According to a recent study by Toll-Free Forwarding, only 10% of Americans will land their conceived ‘dream job’ that they identified at a young age. Of that 10%, just 64% of those journeys play out to meeting their surmised expectations. Furthermore, 61% of those remaining do not regret the divergent direction their career path took. So what conclusions can be made? Do not fear the ‘no’ or the prospect of change when it comes to finding your ideal career fit.
If you require a little guidance when it comes to your career indecision, here are three thoughts you must consider when pursuing a complementary role for your next career:
Talk It Out – If you need a helping hand identifying your greatest strengths and the job features you desire most in a new career, ask those closest to you (family, friends, mentors, etc.). Not only will this provide some clarity on your career path, but it will provide encouragement and confidence when you need it most. Some of the answers you receive may surprise you.
When employees find themselves dissatisfied in their current role, it is often because they did not take the time to align their strengths, interests, passions with their job search. Their objective was merely to find a new job, rather than solidifying a long-term career. If you aspire to get more out of your career and find natural motivation, take career assessments to identify your greatest strengths, weaknesses, and career preferences. What interests or personality traits tie into your career preferences? Your blueprint for success is likely varying from that of your role models, friends, or co-workers.
60% of employed Millennials are open to exploring a different job opportunity [Gallup 2020]
Write It Out – Base your LinkedIn profile and resume around your ideal job and ideal employer. Courtesy of The Balance Careers, here are four key questions they recommend you ask yourself when determining your work style and ideal ‘fit’:
- Which activities are most satisfying about your current job?
- What might you like to avoid in your next job?
- What does work-life balance mean to you?
- What is your ideal company culture?
The more information you can collect about what you want, the easier it will be to make a decision.

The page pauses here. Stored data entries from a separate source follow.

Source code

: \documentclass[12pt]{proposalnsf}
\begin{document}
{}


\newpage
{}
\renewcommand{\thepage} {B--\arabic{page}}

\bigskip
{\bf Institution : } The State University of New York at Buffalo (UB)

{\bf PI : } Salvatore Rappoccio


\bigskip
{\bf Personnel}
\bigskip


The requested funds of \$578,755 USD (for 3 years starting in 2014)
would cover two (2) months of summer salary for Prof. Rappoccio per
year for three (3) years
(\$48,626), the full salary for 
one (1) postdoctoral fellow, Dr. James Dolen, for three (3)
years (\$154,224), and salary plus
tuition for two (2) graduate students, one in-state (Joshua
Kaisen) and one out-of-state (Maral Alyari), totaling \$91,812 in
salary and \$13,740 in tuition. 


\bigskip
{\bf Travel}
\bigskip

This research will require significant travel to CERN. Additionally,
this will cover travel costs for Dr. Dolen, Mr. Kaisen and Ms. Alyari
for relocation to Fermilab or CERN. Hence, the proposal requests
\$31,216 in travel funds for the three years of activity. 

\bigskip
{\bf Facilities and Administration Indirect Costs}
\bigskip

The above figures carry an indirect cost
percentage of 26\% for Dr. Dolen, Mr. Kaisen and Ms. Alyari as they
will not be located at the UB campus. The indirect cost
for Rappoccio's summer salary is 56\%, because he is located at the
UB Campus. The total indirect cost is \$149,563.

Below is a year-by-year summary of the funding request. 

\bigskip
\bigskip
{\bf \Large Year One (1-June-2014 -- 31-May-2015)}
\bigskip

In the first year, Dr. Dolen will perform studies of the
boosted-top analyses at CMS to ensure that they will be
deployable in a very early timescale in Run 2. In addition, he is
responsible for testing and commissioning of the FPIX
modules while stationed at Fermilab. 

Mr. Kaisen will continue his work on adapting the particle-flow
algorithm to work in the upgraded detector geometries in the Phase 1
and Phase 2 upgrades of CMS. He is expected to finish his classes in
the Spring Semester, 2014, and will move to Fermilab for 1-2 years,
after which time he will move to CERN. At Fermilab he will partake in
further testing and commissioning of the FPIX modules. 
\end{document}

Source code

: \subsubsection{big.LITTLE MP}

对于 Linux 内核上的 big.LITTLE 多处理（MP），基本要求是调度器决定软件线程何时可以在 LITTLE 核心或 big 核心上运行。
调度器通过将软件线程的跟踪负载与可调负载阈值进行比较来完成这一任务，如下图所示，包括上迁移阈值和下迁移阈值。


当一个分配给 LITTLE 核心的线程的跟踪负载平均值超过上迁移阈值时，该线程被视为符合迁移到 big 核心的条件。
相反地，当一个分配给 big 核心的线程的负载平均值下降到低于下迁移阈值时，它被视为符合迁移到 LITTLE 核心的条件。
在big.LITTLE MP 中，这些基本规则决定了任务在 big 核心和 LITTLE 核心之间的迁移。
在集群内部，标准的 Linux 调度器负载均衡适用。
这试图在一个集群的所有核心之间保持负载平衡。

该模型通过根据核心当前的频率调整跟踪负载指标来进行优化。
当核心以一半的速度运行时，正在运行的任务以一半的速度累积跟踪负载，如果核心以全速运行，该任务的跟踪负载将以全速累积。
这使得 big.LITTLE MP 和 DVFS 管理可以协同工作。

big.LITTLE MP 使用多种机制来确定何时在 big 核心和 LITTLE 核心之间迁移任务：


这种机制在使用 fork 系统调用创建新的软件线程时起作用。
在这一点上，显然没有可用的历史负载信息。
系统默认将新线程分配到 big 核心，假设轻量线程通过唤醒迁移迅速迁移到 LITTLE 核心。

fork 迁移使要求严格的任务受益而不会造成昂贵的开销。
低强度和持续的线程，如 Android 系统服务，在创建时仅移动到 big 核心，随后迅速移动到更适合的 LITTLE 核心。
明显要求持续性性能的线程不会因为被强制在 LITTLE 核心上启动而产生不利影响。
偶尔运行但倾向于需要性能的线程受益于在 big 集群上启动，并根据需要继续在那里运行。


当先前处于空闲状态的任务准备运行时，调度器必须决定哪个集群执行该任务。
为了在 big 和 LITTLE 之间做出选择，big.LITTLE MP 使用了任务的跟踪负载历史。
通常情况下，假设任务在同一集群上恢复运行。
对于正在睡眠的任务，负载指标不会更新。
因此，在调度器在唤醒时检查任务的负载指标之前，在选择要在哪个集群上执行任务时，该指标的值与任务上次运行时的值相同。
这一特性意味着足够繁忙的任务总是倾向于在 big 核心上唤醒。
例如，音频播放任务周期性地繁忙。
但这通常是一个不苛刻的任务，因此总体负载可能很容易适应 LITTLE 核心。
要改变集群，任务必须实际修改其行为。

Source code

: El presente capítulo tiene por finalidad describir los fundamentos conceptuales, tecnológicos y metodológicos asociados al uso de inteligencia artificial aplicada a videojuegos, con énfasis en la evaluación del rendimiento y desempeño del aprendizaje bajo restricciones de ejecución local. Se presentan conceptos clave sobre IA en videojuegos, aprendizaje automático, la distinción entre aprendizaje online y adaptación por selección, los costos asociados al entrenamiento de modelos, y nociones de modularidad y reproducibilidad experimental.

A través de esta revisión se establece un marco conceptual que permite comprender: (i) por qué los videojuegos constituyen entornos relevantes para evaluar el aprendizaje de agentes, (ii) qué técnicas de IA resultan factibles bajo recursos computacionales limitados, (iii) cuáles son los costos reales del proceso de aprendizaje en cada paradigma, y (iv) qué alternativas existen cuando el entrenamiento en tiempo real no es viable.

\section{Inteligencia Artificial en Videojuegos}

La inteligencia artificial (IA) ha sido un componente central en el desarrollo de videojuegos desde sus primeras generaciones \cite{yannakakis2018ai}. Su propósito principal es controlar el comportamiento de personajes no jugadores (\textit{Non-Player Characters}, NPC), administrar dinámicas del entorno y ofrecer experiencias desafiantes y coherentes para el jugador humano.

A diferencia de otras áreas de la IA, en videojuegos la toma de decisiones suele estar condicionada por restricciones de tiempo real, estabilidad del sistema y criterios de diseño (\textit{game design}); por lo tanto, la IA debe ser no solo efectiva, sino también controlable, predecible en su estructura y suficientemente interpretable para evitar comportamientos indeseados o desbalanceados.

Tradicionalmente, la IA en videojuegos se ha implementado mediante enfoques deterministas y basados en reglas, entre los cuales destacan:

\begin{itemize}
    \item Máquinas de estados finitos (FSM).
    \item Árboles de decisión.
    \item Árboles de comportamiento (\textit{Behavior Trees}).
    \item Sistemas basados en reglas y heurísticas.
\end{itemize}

When interviewing for a new position, aim to get a feel for the company by doing your research, asking the right questions, and walking around the office before your interview. Is the atmosphere collaborative or competitive? Are employees being micromanaged? Is there an option to work remotely? Is their model of business more structured or flexible? It is paramount that you take note of these considerations, especially when you are getting pulled in different directions in your job hunt.
What Do You Hope To Get Out Of Your Job?
Think It Out – Now that you’ve identified your strengths, weaknesses, and passions, it’s time to pinpoint your job search and make the most of your opportunity:
What is most important to you in a new job? Are the company’s values a top priority for your workplace happiness? Other top examples of job priorities include work culture, skill development, room for growth, salary/bonus potential, healthy work-life balance, job security, location, and trust. Which features are your ‘non-negotiables’? Don’t settle when your happiness and mental state are at stake. Finding your new career should never compromise what you stand for or your most coveted features.
Once you have a firm understanding of your desired job title and industry, it is time to get connected. Networking is your greatest tool when it comes to landing your desired job, so it is best to get started before the connection is needed. Why? Your desired connection will know you are not seeking immediate benefits out of the relationship, but rather to learn more about their journey and potentially provide support, even if through a ‘liked’ post.
Sure, sending a hiring manager a LinkedIn invitation with a personalized message is unique and highly recommended in the job search, but imagine the difference if you already share a connection within the organization you are hoping to join. Effective networking does not involve asking your network to find you a job opening. It consists of building functional working relationships you can tap into when you discover a shared connection (and vice versa).
With some self-reflecting and dedication, you will begin to discover your dream job is closer than you first believed.